Dalla Presidenza del Consiglio a buona parte dei media, ci si comincia a sbilanciare nel dire che siamo vicini alla fine della pandemia.

La sensazione dell’ “ultimo miglio” ad alcuni fornisce energie supplementari, ad altri comporta crampi e insofferenza.

Viene in mente la storia di Dorando Pietri, maratoneta emiliano che alle Olimpiadi del 1908 arrivò primo percorrendo però gli ultimi metri della maratona sorretto dai giudici di gara, perché stremato. E addio alla medaglia d’oro: squalificato.

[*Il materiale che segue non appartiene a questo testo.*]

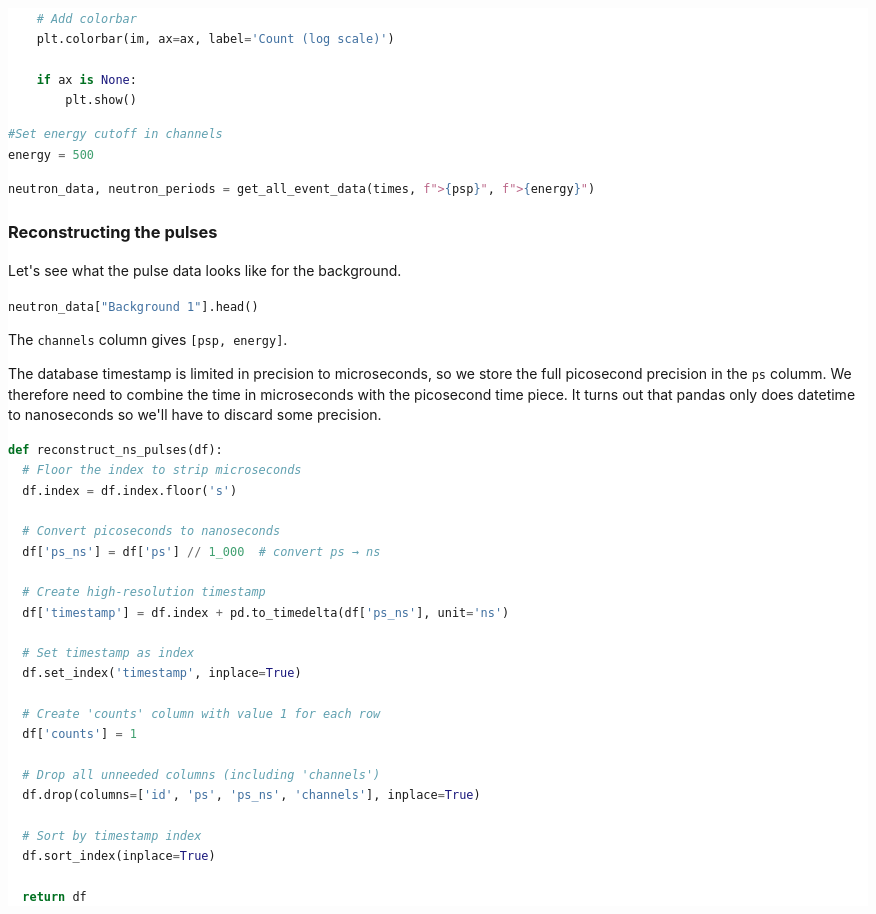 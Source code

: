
 ```python id="Ot-AVwj3vxxP"
    # Add colorbar
    plt.colorbar(im, ax=ax, label='Count (log scale)')

    if ax is None:
        plt.show()
```

```python id="SPjeMvRST4Gi"
#Set energy cutoff in channels
energy = 500
```

```python id="cqnvIHxhtdTt"
neutron_data, neutron_periods = get_all_event_data(times, f">{psp}", f">{energy}")
```


### Reconstructing the pulses



Let's see what the pulse data looks like for the background.


```python colab={"base_uri": "https://localhost:8080/", "height": 237} id="Q3hFn5Z5tXyv" outputId="f23f99e0-135e-4b3e-e522-2e46db1f8927"
neutron_data["Background 1"].head()
```


The `channels` column gives `[psp, energy]`.

The database timestamp is limited in precision to microseconds, so we store the full picosecond precision in the `ps` columm. We therefore need to combine the time in microseconds with the picosecond time piece. It turns out that pandas only does datetime to nanoseconds so we'll have to discard some precision.


```python id="u4kWrobGHvlO"
def reconstruct_ns_pulses(df):
  # Floor the index to strip microseconds
  df.index = df.index.floor('s')

  # Convert picoseconds to nanoseconds
  df['ps_ns'] = df['ps'] // 1_000  # convert ps → ns

  # Create high-resolution timestamp
  df['timestamp'] = df.index + pd.to_timedelta(df['ps_ns'], unit='ns')

  # Set timestamp as index
  df.set_index('timestamp', inplace=True)

  # Create 'counts' column with value 1 for each row
  df['counts'] = 1

  # Drop all unneeded columns (including 'channels')
  df.drop(columns=['id', 'ps', 'ps_ns', 'channels'], inplace=True)

  # Sort by timestamp index
  df.sort_index(inplace=True)

  return df
```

È il momento di resistere, anche per noi isolani: siamo un paese abituato ad una vita semplice e tranquilla, con qualche schermaglia à la Don Camillo e Peppone, presepe d’inverno e animatori da Capodanno d’estate; il dubbio di aver dimenticato l’autocertificazione o la mascherina di riserva a casa, così come il passaggio silenzioso e silenziatore delle Forze dell’Ordine nelle stradine fanno sì che ci si senta in difetto anche se non si sta facendo nulla di sbagliato.
Queste sensazioni sono quelle che maggiormente mettono alla prova la resistenza delle persone più abitudinarie, che si sentono smarrite a casa propria: ad esempio, nonostante Il Sole 24 Ore abbia recentemente chiarito che non esiste più il vincolo dei 200 metri per l’attività motoria individuale “nei pressi del proprio domicilio” in zona rossa, la percezione di camminare sulle uova un po’ opprime e lascerà inevitabilmente qualche segno anche più avanti. Senza parlare – perché già se n’è parlato tanto – di tutte le conseguenze dirette di quest’anno in apnea.

Siamo davvero vicini alla fine, come dicono? Bisogna crederlo ma restando preparati ad eventuali smentite e ripensamenti, interpretando quel “vicino” con il nostro criterio peggiore: solo così potremo permetterci di percorrere i veri ultimi metri con le nostre gambe senza vanificare a colpi di esasperazione quanto fatto finora.